=== Required work ===
Among the entries that follow, tally the lines with the string "tkeleksa". Give no more than the number.

Plain-text document sources:
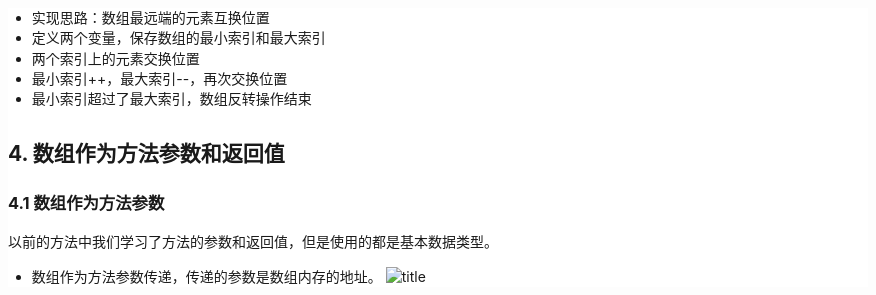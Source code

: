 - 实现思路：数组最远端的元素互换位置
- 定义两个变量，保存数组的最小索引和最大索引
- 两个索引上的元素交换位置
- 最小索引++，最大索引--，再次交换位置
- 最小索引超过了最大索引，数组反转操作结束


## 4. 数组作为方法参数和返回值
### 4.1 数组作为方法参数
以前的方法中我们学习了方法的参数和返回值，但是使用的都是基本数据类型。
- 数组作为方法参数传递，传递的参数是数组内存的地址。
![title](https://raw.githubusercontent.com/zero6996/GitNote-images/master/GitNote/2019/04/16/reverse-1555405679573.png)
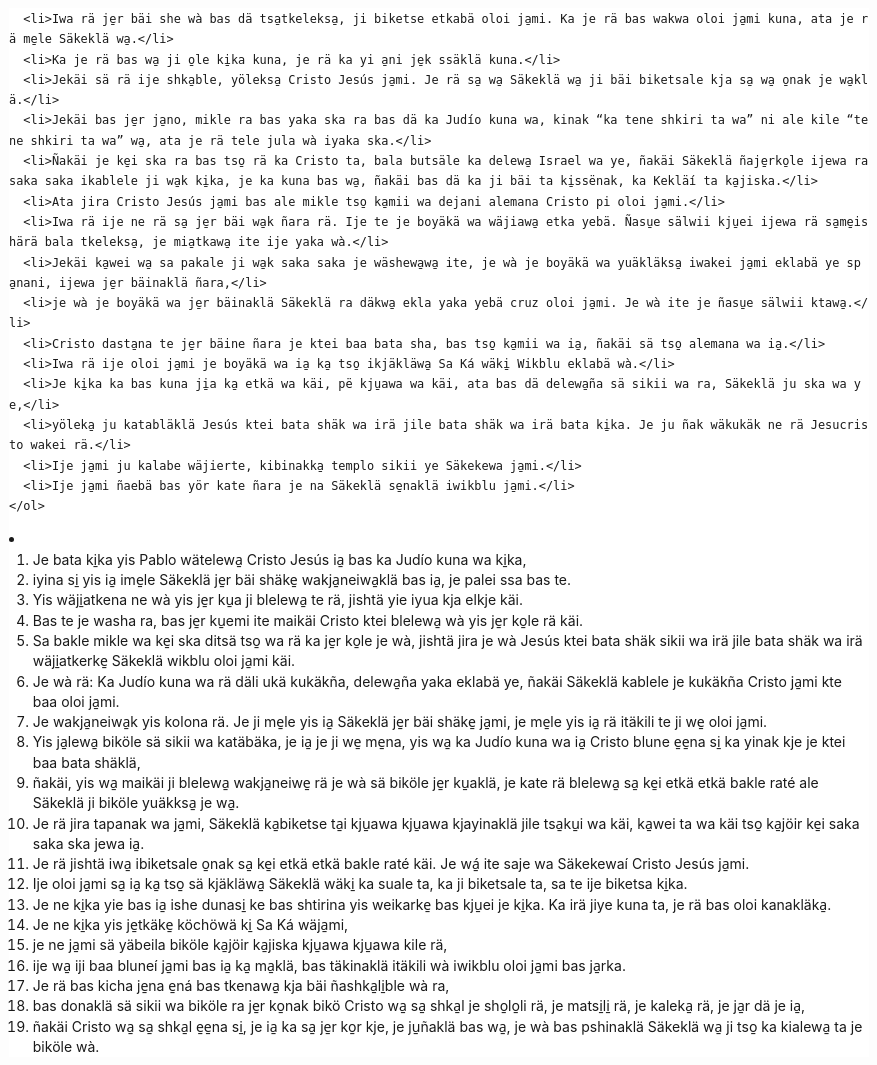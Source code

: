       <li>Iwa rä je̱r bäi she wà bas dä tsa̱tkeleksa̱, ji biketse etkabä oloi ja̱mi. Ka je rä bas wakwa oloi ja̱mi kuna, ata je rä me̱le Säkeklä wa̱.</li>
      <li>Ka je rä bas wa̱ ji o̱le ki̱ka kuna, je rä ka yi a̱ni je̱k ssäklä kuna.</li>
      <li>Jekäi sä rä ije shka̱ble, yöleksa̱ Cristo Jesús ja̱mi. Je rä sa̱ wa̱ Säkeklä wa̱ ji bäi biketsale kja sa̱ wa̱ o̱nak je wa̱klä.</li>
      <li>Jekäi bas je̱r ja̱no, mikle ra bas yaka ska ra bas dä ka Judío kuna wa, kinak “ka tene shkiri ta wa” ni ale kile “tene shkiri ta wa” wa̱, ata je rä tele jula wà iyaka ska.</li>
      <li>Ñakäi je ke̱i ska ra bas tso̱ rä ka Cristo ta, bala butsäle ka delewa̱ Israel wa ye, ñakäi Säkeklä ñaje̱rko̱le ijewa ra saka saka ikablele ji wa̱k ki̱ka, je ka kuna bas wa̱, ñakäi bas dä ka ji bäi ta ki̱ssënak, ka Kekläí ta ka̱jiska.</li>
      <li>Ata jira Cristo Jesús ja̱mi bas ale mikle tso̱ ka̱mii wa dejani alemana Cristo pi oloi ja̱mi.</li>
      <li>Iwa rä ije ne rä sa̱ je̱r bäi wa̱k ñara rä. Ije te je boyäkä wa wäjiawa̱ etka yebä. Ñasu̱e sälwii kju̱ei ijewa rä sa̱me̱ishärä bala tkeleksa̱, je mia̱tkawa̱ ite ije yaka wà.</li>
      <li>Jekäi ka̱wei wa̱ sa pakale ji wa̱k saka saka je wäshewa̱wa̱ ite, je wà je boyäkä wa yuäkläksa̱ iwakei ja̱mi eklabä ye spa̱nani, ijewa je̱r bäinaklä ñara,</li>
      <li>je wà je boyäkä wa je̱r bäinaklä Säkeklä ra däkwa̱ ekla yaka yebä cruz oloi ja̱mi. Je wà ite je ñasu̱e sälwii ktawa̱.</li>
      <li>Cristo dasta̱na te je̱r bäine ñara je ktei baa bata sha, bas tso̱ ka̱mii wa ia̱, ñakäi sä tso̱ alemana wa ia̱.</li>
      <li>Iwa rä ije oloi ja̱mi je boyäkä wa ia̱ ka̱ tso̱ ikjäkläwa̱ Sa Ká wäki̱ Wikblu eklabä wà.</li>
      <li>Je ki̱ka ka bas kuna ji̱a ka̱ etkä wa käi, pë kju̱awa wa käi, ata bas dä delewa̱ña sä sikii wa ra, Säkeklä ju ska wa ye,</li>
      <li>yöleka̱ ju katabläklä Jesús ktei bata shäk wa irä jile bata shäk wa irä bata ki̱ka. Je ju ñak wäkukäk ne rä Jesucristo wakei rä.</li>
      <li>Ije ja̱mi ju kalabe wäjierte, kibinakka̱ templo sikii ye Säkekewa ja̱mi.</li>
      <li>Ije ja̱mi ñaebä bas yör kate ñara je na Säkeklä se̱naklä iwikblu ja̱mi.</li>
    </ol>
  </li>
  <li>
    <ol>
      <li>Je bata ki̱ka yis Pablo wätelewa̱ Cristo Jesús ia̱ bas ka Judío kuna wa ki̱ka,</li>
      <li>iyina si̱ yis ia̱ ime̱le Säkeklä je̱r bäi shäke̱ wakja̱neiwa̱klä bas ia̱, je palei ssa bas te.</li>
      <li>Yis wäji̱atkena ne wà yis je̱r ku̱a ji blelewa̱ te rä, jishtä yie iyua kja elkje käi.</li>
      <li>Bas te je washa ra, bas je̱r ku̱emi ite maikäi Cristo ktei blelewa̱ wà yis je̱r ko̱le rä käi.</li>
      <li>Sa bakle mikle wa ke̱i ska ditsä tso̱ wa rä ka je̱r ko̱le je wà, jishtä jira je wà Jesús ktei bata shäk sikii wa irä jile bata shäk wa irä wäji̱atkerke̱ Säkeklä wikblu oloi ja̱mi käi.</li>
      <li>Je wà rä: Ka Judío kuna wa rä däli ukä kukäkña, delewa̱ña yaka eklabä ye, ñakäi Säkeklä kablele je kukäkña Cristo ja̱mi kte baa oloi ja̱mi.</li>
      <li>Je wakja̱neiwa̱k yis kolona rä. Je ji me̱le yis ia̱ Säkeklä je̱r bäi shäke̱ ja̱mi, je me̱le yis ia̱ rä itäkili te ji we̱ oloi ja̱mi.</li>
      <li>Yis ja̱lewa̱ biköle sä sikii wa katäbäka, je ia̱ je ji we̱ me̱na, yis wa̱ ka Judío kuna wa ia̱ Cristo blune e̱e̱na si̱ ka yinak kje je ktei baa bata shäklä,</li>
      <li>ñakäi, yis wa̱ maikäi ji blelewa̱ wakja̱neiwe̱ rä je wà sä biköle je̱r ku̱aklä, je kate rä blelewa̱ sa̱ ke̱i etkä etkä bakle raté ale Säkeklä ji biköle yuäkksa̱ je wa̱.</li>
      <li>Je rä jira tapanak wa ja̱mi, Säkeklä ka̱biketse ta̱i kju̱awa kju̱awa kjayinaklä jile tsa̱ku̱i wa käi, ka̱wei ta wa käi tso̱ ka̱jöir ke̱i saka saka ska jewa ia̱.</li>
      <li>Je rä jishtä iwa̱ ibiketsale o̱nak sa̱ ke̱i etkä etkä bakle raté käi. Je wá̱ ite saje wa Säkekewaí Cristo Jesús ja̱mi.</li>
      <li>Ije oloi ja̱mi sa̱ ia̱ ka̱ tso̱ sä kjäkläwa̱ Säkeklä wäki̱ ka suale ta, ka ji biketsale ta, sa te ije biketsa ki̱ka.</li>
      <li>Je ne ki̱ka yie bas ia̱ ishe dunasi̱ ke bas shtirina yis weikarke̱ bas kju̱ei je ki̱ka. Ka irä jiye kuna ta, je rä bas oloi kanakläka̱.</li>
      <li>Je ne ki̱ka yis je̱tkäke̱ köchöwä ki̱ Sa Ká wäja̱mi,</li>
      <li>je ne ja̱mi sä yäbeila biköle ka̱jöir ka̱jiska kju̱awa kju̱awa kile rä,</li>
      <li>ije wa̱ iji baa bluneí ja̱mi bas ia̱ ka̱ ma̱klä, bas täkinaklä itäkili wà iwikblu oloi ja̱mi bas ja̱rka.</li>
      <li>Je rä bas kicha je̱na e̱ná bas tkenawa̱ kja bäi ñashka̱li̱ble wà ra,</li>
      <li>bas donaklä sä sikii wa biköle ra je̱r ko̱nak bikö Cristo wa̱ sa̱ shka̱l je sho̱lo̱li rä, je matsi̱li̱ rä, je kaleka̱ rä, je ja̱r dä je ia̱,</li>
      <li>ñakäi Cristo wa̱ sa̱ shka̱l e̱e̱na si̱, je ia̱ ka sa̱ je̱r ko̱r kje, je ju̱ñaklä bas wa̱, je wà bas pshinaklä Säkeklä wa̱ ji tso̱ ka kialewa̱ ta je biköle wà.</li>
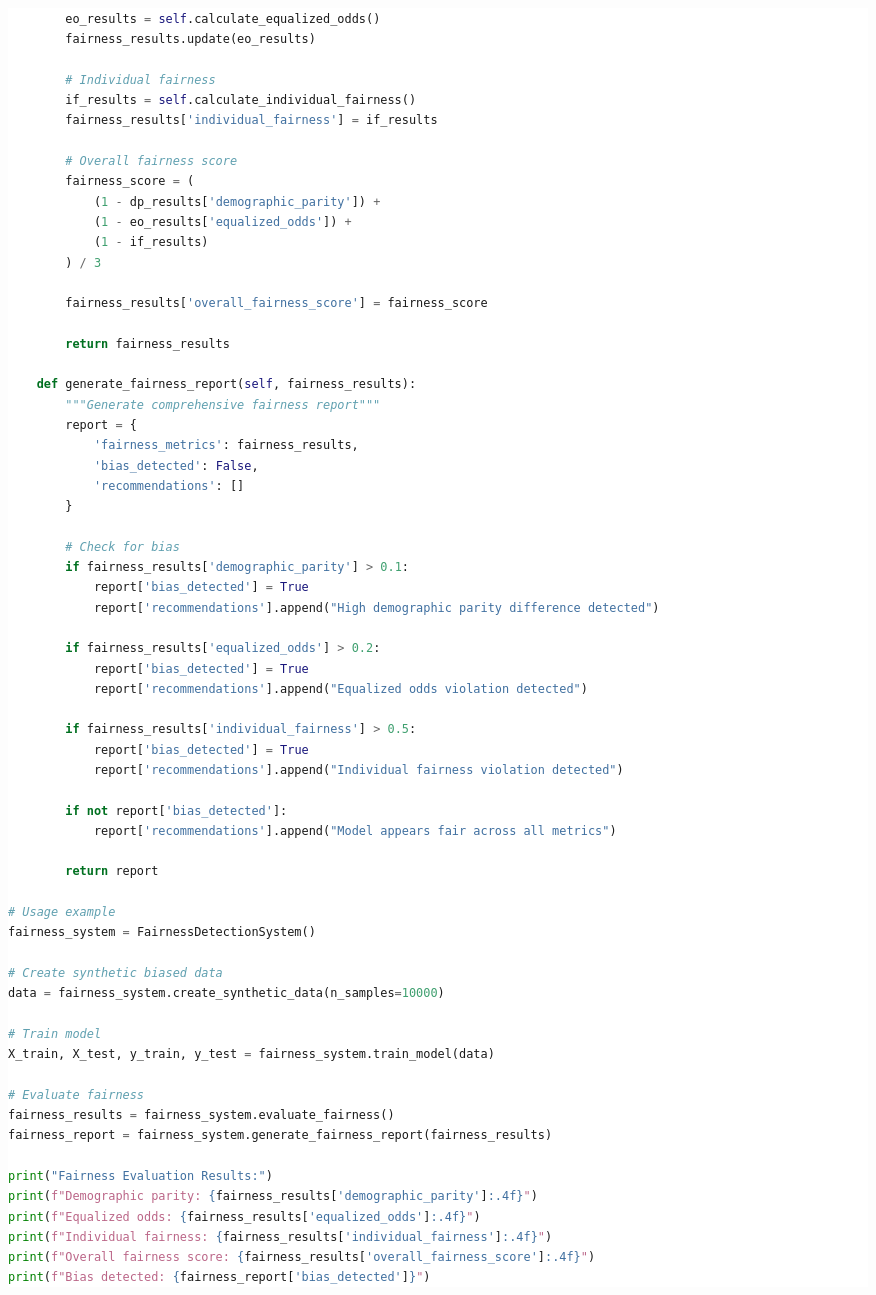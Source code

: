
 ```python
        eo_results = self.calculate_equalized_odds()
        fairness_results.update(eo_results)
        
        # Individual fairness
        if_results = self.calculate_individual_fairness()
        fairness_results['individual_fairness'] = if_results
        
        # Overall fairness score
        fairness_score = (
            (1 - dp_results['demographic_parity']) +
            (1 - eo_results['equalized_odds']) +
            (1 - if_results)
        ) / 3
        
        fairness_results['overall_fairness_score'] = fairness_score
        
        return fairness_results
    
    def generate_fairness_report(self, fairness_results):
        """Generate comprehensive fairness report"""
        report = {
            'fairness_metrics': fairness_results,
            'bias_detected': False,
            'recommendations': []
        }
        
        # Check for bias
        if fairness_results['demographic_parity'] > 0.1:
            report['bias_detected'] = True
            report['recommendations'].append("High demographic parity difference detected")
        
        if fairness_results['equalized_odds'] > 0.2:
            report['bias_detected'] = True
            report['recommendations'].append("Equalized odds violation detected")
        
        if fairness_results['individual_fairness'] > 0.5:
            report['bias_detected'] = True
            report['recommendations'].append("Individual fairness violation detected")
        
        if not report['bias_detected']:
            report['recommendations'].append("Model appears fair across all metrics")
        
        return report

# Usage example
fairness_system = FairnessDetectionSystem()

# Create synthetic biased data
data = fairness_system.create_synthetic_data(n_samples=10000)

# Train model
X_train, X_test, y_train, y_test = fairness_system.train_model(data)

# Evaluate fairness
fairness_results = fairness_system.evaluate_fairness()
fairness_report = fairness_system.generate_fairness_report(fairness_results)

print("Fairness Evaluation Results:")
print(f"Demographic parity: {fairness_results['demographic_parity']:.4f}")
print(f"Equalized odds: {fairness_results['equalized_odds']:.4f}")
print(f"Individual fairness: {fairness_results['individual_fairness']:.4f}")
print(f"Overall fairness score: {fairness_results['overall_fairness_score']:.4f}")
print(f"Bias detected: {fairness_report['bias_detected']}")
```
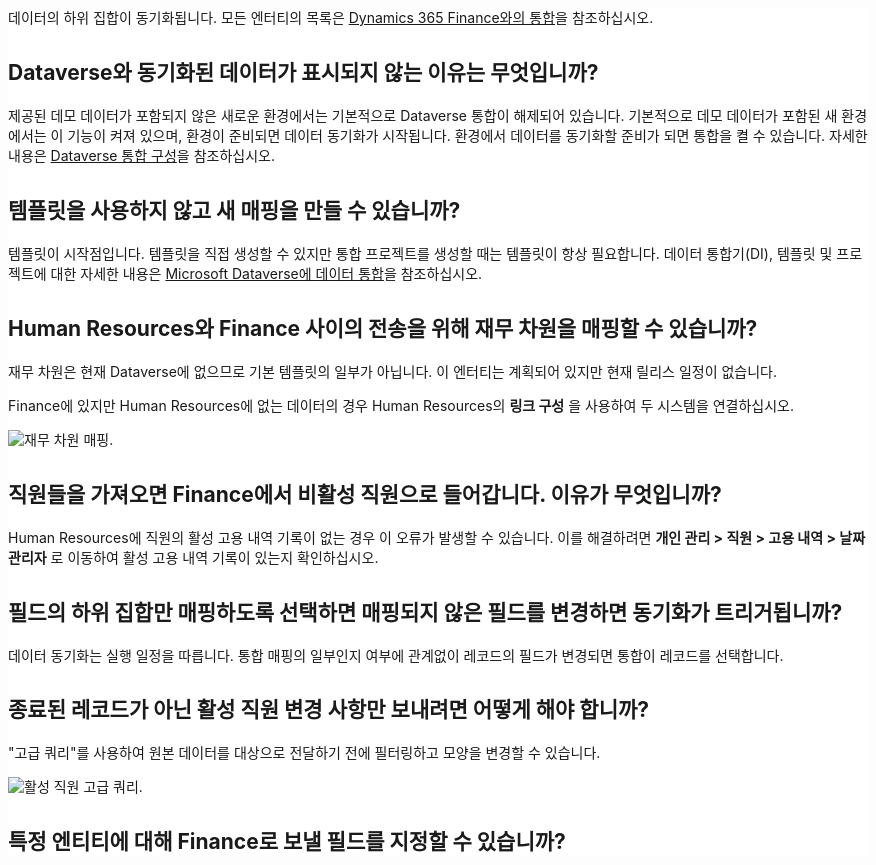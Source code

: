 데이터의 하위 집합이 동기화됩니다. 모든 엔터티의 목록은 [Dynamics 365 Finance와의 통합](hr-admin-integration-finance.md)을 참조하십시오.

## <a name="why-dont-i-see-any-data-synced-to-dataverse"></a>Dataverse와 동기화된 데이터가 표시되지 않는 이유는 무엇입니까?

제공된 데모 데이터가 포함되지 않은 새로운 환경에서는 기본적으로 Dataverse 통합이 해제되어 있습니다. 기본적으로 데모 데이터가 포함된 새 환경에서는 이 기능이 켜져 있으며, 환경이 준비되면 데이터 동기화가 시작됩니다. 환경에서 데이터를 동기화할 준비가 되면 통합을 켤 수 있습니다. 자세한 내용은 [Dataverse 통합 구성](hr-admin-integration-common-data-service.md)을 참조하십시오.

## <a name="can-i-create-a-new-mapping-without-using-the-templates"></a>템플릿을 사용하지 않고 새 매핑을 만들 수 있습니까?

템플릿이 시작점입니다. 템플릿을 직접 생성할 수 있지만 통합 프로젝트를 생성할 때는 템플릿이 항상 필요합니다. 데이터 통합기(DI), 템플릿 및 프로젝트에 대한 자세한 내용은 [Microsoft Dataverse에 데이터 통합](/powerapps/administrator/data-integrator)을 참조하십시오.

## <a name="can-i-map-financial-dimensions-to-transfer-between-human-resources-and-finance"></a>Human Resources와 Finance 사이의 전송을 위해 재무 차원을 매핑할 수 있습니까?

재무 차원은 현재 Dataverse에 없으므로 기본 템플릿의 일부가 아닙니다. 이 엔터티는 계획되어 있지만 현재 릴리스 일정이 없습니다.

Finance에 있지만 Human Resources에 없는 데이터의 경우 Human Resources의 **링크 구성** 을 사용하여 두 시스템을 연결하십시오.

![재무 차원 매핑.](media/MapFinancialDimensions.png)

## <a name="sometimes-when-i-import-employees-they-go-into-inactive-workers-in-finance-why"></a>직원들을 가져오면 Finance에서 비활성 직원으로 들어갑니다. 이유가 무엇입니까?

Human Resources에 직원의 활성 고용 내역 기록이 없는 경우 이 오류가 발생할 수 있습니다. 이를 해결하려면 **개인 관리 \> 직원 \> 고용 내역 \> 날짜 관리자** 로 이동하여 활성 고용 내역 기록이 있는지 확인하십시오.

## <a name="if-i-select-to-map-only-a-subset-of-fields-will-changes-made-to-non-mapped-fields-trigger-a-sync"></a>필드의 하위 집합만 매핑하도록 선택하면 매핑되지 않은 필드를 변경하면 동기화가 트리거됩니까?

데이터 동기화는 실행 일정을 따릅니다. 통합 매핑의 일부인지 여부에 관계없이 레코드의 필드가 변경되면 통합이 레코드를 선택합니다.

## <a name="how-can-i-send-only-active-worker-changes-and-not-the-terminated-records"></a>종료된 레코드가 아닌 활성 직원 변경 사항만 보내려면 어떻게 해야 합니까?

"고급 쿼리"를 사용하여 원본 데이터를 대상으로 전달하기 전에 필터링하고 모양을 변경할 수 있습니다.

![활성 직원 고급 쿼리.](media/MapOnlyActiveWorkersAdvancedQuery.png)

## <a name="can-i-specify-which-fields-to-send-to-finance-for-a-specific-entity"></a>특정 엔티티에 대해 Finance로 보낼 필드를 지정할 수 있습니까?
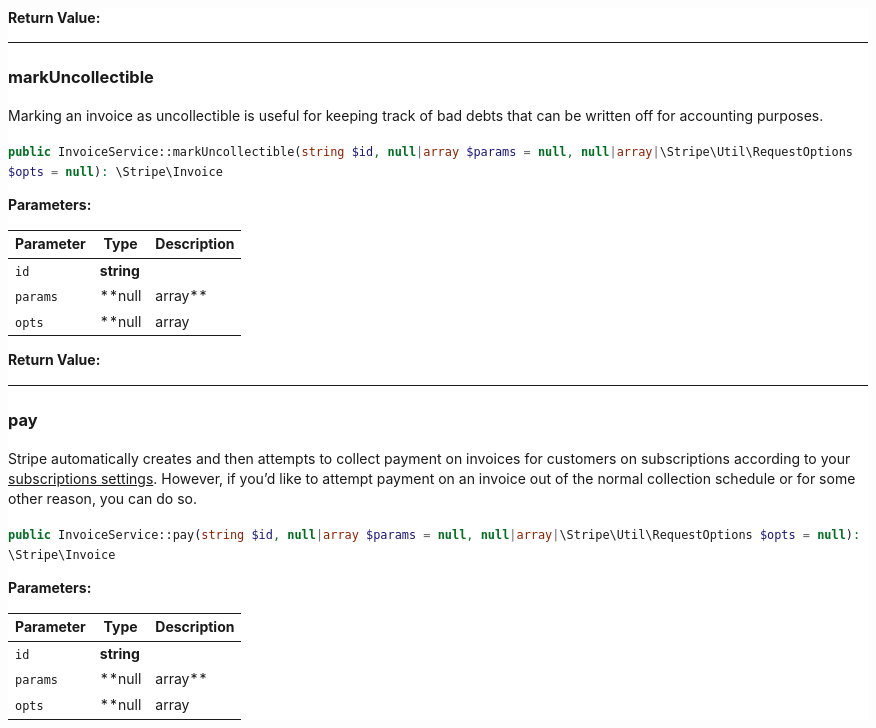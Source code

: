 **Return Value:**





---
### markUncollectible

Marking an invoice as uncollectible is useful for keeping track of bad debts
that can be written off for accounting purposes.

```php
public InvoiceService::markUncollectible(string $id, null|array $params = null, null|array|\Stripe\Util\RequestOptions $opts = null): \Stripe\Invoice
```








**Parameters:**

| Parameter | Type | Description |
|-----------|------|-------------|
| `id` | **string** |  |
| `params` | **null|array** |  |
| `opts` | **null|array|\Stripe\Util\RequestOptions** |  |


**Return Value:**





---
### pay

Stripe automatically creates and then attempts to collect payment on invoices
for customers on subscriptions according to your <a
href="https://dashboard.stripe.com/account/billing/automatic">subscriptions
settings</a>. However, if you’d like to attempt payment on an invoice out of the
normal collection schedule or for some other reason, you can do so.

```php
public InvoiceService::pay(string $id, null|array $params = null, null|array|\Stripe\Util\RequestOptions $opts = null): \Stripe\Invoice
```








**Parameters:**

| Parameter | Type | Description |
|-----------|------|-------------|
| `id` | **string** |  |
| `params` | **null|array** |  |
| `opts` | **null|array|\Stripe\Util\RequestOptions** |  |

=== Answer space ===
2